Silhouettes play an important part in bringing alive the dark mysterious tragedy of Mumbai’s underbelly. At one point Aamir brings home the womenfolk of the man who has ruined his sister’s life and watches them bond through a bedsheet put up as a temporary partition. In the shadows we see three feminine figures dancing laughing bonding.
All these metaphors suggesting love lyricism and empathy on the midst of crime and deception could have given the film an aura of heavy-handedness. Majidi Majidi uses the shrillest notes of storytelling to suggest the bathos of life and the sheer absurdity of seeking and miraculously finding compassion in a world denuded of simple kindness. The message of hope and humanism shines like a beacon of light in the charged electric screenplay written by Mehran Kashani where the drama of the damned is not an affectation but a way of life. Right away from the very first shot showing a run-down hoarding for a cellphone company, Mumbai’s heartbeat throbs life and breath into every moment that Majid Majidi’s narrative exhales over frames that seem to embrace life in all its inglorious colours.
In the very first sequence, we see our hero hopping off a car in a distance across the road. Aamir is not up to any good, he never will be. Or so we think. The quality of life bequeathed to Aamir and his elder sister Tara (Malavika Mohanan) is such that beauty, harmony, compassion and other luxuries of a desirable existence are hard to obtain. And yet , this is where the humanism of Majid Majidi’s cinema comes into voluptuous play. In spite of the abject seemingly irredeemable darkness, there is that spark of light igniting the soul.

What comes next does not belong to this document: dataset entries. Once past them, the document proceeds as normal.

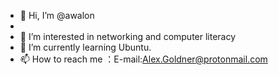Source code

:- 👋 Hi, I’m @awalon
- 
- 👀 I’m interested in networking and computer literacy
- 🌱 I’m currently learning Ubuntu.
- 📫 How to reach me ：E-mail:Alex.Goldner@protonmail.com
<!---
AlexGoldner/AlexGoldner is a ✨ special ✨ repository because its `README.md` (this file) appears on your GitHub profile.
You can click the Preview link to take a look at your changes.
--->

The film moves through two different narrative zones after the protagonist, siblings, are separated by a crime. Aamir finds himself looking after and caring for the family of the very man (Gautam Ghose) who brought on a disaster in his life. In prison, Aamir’s sister Tara learns a lesson on two in humanism through her unexpected bonding with a little boy. I wish Malavika Mohanan playing the pivotal role of Tara had held back a bit. She tends to let go of her emotional mojo in almost every sequence, making her character seem more hysterical than it should be.
Gautam Ghose as the man who brings disaster on the protagonists brings to his complex dark role some shades of unexpected empathy. But let’s not beat around the bush. It is debutante Ishaan Khatter who stands tall in a film where life dwarfs even the bravest. Ishaan’s Aamir is impetuous volatile and self-destructive. The character’s redemptive journey is undertaken by the debutant actor with honesty and vigour that are unmatched by anything we’ve seen in a maiden performance.
Yes, a star is born. Ishan Khattar is undeniably the hope of tomorrow…or is it today? Director Majid Majidi places a hefty level of faith in Ishaan’s raw uncorrupted personality to bring out the ugliness of Mumbai’s underbelly.